The defendant's argument is based on nothing more than mere speculation and conjecture and appears to be motivated by a desire to conduct a [c]ross-examination. Defendant Vogues has not provided any evidence which demonstrates that the search warrant was obtained subsequent to the search of his home.
For purposes of a [Franks] [h]earing, the defendant has failed to meet his burden of establishing that a hearing is warranted. Not only has the defendant failed to demonstrate or even specifically allege that the affidavit contains knowingly or false information, the defendant also fails to demonstrate whether the police had insufficient . . . probable cause to ascertain the search warrant.

After denying the Franks evidentiary hearing, the judge considered whether to suppress the evidence seized. She first noted that the affidavit supporting the search warrant contained defendant's own admission that he possessed PCP in his residence, yet defendant did not contend that the admission was obtained in violation of Miranda. In addition, the judge noted that the police had sufficient probable cause for the warrant, based on their observations, even without defendant's statement. Ultimately, the judge ruled that

[b]ased on the totality of the circumstances contained in the affidavit, the [c]ourt concludes that there was sufficient probable cause for the issuance of the arrest warrant. Since the arrest warrant is supported by a valid affidavit of probable cause, the search was reasonable and therefore the fruits of the search are admissible at this defendant's trial.
The [c]ourt finds that for the [foregoing] . . . reasons the defendant . . . has failed to meet his burden . . . and the defendant's motion to suppress and motion for a [Franks] [h]earing are hereby denied.

On December 20, 2010, Judge Blue heard argument regarding defendant's motion for reconsideration. In support of that motion, defendant produced two affidavits: one unsworn from co-defendant Lofland and one sworn from Lofland's cousin, LaVon Laughlin. Both affidavits claimed that defendant was not involved in the undercover drug transaction that took place at North 29th Street and High Street on December 10, 2008. Defendant alleged that those affidavits show that the officers included a false statement in their affidavit in support of the search warrant.
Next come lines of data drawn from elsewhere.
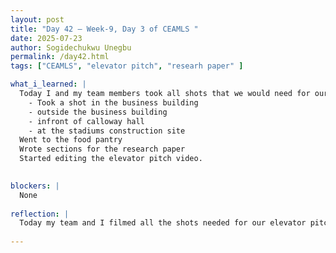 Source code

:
 ```yaml
---
layout: post
title: "Day 42 – Week-9, Day 3 of CEAMLS "
date: 2025-07-23
author: Sogidechukwu Unegbu
permalink: /day42.html
tags: ["CEAMLS", "elevator pitch", "researh paper" ]

what_i_learned: |
  Today I and my team members took all shots that we would need for our elevator pitch after brainstorming ideas
    - Took a shot in the business building
    - outside the business building
    - infront of calloway hall
    - at the stadiums construction site
  Went to the food pantry 
  Wrote sections for the research paper
  Started editing the elevator pitch video.

  
blockers: |
  None
  
reflection: |
  Today my team and I filmed all the shots needed for our elevator pitch after brainstorming ideas. We recorded scenes in the business building, outside it, in front of Calloway Hall, and at the stadium construction site. I also stopped by the food pantry, wrote sections of the research paper, and started editing the elevator pitch video.
    
---
```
The judge first found defendant's reconsideration motion procedurally barred under Rule 1:7-4(b) because defendant failed to file his motion within twenty days of the final order. The judge, however, relaxed the application of the rule and addressed the merits of the motion. The judge found "absolutely no evidence" to show that the police searched defendant's residence before securing a search warrant. In that regard, the judge found that the affidavits from Lofland and his cousin were not credible and unreliable, especially given that Lofland implicated defendant in the drug transaction when Lofland pled guilty under oath, and the cousin's affidavit merely stated that defendant was present at the scene of the drug transaction. The judge found that the issues raised by defendant went to the credibility of the officers and witnesses to be presented at trial, rather than the truthfulness of the officers' statements in the affidavit.

After the denial of defendant's motion for reconsideration, defendant pled guilty to first-degree possession with intent to distribute CDS (count five). This appeal followed.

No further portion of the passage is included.